**What the task requires:**
Select from the data all lines with the word "Discrete".

**Items from a data source:**
#####

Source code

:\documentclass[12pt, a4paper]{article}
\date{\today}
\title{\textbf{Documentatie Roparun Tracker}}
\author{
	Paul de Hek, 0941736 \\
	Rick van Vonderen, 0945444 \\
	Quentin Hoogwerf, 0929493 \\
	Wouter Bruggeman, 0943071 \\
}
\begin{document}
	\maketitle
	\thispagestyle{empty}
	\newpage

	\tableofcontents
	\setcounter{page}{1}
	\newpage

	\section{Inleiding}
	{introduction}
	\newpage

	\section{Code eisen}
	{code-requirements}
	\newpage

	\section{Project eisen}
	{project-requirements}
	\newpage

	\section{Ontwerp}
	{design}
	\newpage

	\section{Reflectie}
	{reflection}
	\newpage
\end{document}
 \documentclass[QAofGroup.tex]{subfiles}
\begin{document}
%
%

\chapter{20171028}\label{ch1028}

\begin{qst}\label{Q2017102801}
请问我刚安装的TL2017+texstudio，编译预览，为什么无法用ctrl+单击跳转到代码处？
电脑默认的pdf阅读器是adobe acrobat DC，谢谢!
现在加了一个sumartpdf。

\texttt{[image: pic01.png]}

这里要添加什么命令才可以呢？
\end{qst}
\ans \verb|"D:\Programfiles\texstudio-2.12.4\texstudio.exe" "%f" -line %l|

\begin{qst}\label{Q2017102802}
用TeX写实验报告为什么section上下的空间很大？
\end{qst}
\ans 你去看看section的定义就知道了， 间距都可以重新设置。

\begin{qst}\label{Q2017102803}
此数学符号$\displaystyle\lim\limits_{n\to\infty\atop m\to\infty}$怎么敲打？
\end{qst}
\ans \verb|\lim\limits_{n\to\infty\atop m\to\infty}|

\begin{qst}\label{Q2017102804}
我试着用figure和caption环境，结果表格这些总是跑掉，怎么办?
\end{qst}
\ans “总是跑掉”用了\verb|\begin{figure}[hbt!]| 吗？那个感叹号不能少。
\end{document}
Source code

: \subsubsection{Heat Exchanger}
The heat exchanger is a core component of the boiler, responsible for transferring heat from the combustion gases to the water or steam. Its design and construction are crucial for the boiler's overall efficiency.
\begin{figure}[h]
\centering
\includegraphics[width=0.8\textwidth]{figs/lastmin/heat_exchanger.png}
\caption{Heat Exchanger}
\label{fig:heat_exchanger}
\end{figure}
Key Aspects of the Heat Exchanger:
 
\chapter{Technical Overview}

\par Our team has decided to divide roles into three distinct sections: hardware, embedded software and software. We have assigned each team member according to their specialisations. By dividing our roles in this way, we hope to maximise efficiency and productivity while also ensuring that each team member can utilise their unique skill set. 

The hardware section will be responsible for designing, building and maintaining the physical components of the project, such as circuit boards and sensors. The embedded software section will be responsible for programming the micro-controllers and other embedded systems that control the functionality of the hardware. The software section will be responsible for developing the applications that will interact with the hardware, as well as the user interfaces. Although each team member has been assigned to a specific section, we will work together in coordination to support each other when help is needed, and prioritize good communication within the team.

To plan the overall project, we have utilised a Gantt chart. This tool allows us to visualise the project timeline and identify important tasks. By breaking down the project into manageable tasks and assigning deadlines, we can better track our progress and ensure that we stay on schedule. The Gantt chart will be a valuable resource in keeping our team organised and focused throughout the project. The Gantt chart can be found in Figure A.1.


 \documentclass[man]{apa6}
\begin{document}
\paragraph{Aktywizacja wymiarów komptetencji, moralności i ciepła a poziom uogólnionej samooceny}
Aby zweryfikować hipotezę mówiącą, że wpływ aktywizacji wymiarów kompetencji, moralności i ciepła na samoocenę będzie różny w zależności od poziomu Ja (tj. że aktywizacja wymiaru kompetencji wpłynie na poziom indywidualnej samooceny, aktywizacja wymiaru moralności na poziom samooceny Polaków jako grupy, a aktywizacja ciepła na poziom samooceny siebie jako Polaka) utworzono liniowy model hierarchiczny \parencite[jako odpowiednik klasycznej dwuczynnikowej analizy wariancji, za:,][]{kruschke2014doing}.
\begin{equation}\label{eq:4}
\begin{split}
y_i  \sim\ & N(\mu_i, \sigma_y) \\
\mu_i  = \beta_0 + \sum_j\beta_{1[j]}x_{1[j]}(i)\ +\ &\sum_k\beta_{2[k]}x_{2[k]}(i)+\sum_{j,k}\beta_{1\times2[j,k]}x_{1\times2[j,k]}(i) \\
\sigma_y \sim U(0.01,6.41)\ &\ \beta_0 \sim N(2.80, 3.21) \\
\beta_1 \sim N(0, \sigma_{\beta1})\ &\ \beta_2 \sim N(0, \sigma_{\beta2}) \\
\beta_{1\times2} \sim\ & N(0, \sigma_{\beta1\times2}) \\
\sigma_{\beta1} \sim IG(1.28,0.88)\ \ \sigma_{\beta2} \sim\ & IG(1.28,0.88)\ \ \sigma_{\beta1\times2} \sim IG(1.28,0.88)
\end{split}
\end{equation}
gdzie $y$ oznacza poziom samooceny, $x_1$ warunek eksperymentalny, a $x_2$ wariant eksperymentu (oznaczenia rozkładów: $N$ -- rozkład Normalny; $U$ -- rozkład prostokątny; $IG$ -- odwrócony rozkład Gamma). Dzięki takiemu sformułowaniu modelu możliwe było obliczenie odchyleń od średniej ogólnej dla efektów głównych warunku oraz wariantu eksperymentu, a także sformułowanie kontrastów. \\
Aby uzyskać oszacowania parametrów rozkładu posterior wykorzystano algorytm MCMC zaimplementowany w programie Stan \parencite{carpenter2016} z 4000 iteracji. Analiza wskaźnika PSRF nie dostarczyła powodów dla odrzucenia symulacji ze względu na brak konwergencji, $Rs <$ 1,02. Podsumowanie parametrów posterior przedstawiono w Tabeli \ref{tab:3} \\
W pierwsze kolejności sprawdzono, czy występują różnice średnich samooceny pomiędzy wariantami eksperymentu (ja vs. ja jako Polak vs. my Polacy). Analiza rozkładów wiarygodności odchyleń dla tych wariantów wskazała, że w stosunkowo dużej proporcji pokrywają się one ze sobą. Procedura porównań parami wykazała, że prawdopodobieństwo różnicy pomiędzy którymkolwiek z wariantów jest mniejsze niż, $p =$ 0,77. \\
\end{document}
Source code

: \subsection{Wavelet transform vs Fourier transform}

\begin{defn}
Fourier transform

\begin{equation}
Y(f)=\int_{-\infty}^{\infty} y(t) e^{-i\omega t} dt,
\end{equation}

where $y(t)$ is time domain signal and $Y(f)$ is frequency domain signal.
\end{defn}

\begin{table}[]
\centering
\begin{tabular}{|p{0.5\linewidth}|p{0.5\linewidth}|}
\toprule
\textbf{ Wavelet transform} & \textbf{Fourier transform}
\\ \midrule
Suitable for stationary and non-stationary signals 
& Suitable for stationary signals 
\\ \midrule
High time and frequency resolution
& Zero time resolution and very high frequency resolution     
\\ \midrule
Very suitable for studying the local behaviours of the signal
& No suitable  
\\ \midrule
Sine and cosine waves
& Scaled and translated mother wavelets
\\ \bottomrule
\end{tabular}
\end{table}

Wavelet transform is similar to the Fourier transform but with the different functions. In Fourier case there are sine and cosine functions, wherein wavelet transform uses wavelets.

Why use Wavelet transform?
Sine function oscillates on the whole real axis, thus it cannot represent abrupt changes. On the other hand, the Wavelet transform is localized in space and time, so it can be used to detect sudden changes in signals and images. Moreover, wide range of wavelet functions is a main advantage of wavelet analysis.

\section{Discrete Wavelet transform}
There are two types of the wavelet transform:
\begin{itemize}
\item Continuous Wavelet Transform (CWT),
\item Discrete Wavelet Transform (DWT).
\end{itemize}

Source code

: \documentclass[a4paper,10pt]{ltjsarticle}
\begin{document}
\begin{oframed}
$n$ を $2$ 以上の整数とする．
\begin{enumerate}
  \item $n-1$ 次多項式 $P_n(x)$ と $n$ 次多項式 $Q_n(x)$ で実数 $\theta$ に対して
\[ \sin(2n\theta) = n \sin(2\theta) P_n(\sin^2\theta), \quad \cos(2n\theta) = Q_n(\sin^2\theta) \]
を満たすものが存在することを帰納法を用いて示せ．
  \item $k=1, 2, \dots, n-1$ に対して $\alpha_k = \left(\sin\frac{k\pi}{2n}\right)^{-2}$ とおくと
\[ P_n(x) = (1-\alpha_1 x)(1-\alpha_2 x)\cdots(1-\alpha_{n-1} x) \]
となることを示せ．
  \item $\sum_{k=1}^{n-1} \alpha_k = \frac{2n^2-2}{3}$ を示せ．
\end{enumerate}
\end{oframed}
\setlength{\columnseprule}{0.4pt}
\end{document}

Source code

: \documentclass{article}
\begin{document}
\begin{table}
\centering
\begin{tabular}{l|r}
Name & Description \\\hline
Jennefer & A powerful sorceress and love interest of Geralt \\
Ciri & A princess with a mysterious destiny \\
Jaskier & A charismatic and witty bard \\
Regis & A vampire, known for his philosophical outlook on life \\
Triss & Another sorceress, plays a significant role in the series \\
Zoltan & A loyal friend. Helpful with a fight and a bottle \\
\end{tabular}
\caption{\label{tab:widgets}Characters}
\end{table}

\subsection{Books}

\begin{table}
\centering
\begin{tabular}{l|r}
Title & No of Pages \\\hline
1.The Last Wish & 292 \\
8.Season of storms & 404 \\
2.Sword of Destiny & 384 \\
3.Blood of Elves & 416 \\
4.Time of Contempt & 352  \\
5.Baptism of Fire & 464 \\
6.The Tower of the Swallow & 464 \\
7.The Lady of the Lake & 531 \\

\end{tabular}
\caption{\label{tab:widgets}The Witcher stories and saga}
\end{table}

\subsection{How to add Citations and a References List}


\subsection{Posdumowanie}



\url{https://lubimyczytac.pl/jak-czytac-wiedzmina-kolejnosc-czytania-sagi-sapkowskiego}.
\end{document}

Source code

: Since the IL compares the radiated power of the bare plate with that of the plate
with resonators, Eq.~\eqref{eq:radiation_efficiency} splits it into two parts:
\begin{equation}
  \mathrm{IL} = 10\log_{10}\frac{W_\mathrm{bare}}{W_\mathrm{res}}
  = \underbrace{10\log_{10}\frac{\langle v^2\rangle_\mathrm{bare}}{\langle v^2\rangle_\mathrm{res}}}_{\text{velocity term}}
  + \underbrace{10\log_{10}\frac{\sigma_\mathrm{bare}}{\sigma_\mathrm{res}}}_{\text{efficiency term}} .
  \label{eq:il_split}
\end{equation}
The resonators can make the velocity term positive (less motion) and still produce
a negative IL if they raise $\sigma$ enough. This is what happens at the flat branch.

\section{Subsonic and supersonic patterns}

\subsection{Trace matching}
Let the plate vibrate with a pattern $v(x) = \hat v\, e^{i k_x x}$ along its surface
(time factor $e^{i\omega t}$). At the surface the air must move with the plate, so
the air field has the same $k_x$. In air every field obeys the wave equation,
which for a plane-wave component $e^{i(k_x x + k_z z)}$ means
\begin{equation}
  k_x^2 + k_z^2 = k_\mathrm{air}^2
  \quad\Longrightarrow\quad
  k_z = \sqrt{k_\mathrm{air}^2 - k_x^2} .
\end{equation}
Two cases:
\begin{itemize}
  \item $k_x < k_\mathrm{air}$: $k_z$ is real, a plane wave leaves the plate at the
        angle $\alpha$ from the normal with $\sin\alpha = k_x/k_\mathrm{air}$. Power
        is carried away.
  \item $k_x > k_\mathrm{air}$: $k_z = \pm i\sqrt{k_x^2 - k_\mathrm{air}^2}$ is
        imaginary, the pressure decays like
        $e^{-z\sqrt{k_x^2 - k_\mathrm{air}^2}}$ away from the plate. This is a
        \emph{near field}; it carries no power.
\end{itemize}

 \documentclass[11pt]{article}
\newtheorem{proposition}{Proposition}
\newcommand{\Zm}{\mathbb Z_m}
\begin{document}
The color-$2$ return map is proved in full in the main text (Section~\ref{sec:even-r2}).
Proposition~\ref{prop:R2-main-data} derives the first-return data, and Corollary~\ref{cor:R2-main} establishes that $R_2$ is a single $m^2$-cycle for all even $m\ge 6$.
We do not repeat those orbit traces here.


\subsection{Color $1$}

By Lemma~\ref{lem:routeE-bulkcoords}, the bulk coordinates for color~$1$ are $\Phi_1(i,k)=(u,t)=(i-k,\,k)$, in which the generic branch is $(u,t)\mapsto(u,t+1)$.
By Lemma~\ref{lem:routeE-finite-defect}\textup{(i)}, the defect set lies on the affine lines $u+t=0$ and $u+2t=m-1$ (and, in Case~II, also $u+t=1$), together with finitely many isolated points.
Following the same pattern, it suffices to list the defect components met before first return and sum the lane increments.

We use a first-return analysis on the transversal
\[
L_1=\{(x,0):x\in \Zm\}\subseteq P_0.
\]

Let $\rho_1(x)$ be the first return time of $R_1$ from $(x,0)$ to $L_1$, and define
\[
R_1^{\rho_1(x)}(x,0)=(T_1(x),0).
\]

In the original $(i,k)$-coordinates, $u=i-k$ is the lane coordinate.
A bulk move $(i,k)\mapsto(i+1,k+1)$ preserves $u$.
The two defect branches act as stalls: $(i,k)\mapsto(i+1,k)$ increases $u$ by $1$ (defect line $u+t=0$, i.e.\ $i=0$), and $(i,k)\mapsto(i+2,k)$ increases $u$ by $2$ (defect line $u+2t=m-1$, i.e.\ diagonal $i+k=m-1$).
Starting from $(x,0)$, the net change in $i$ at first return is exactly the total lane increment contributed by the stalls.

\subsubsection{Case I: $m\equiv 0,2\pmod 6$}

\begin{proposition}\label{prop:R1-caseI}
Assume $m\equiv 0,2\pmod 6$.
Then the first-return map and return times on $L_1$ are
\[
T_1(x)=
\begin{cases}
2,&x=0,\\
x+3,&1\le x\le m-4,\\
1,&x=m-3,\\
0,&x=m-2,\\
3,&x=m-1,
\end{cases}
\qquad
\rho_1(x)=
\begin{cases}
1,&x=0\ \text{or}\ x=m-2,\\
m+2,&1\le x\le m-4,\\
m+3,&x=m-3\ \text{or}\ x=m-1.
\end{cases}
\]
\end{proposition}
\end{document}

#####

**Exercise output:**
\section{Discrete Wavelet transform}
\item Discrete Wavelet Transform (DWT).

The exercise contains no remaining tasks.